-- Dataset entries --
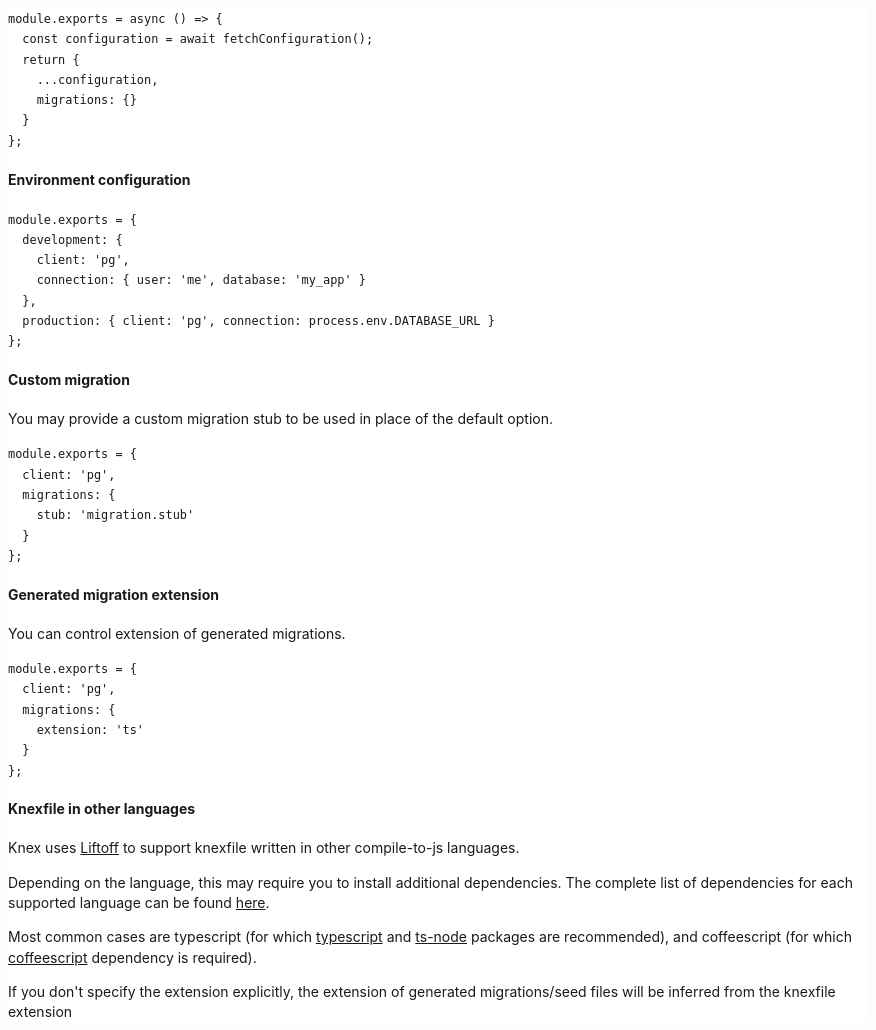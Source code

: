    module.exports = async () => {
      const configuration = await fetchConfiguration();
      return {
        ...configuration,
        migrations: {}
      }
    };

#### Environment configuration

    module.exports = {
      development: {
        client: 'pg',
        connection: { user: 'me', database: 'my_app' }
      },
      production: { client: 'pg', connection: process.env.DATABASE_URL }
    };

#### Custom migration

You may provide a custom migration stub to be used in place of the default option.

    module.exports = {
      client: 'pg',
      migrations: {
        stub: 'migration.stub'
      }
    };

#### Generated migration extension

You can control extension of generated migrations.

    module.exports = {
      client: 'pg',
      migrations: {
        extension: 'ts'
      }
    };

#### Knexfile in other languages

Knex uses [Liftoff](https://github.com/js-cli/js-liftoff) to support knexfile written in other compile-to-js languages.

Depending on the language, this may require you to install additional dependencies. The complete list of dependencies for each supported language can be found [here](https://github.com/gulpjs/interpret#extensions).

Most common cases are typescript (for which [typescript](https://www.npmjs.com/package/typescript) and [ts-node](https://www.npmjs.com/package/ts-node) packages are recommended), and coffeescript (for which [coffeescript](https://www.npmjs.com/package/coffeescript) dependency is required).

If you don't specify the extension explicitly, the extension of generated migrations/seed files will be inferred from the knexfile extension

* * *

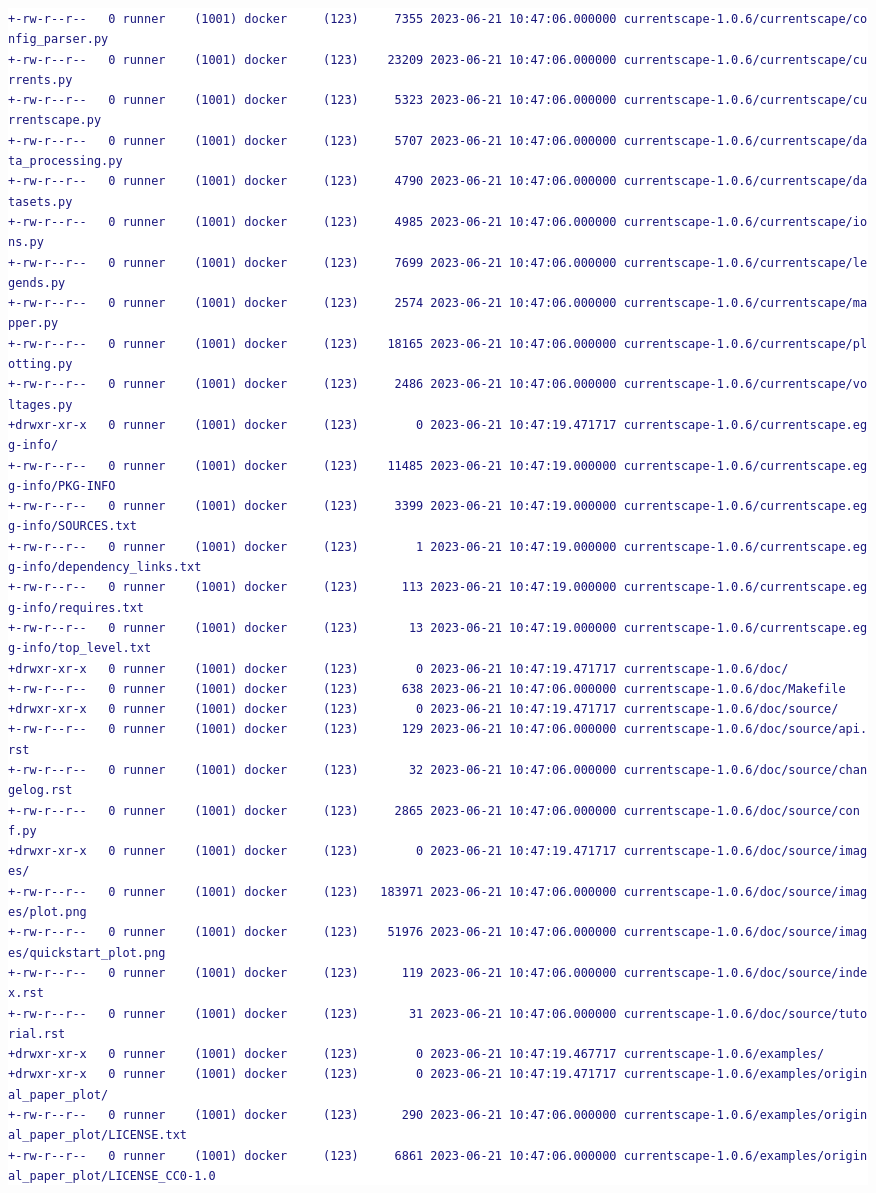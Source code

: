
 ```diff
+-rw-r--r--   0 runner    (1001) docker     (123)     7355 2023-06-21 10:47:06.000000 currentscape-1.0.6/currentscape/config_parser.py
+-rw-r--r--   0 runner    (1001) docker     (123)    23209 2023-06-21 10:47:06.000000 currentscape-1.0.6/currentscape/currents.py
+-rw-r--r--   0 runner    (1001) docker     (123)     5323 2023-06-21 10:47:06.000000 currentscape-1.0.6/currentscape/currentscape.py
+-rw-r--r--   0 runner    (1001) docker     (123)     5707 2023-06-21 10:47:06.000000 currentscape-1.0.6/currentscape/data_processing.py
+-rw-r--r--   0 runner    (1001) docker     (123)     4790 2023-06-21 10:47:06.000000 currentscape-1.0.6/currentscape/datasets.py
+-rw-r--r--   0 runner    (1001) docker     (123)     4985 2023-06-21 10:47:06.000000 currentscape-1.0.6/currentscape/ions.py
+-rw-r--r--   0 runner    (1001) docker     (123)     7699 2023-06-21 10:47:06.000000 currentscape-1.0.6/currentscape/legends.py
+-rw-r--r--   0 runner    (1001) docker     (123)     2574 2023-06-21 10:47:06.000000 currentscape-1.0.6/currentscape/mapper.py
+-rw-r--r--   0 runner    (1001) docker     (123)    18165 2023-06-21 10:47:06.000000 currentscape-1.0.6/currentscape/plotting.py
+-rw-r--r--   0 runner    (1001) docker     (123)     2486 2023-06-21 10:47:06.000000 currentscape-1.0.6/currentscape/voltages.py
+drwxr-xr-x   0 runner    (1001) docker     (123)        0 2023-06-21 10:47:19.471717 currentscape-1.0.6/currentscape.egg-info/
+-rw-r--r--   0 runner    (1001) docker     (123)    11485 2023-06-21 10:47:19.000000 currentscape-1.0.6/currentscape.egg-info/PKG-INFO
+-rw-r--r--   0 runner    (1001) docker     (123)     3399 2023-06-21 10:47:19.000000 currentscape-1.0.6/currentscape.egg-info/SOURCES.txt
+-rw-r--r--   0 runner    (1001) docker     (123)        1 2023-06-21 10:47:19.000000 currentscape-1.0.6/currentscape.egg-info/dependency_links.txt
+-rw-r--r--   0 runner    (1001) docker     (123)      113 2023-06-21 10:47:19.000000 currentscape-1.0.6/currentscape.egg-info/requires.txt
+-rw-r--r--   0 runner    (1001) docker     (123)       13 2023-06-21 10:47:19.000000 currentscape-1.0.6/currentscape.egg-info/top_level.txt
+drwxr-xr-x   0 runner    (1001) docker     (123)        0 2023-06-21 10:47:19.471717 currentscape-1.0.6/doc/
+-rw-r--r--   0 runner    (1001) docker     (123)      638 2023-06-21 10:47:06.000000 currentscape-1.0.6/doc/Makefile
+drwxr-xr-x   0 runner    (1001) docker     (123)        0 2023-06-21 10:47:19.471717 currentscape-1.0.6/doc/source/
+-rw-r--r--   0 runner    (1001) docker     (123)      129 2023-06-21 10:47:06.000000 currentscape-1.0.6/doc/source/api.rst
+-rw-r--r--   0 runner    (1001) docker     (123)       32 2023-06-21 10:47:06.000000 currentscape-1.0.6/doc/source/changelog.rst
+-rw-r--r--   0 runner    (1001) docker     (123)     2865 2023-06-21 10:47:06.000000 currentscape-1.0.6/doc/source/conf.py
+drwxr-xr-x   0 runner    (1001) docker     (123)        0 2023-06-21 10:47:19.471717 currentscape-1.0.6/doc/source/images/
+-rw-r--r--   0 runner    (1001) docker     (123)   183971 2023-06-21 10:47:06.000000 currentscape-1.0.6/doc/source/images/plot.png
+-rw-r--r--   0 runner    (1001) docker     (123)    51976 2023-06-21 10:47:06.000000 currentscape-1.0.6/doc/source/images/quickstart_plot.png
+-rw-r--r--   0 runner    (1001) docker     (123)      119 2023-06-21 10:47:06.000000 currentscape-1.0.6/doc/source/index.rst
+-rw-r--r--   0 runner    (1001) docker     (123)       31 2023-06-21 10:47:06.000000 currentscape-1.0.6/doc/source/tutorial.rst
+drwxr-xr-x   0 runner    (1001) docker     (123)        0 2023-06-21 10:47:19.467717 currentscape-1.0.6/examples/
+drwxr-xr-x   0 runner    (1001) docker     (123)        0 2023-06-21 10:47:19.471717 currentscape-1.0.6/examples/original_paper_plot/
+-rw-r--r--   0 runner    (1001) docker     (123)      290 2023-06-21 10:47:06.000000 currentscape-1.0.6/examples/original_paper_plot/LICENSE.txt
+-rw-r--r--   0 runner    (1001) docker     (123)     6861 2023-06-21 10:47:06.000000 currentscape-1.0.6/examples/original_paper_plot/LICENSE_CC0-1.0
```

-- Your assignment --
Begin at the line that has "You can control" in the entries above; stop after the line that has "Knex uses [Liftoff](https://github.com/js-cli/js-liftoff)". Transcribe exactly those lines and no others.

-- Your solution --
You can control extension of generated migrations.

    module.exports = {
      client: 'pg',
      migrations: {
        extension: 'ts'
      }
    };

#### Knexfile in other languages

Knex uses [Liftoff](https://github.com/js-cli/js-liftoff) to support knexfile written in other compile-to-js languages.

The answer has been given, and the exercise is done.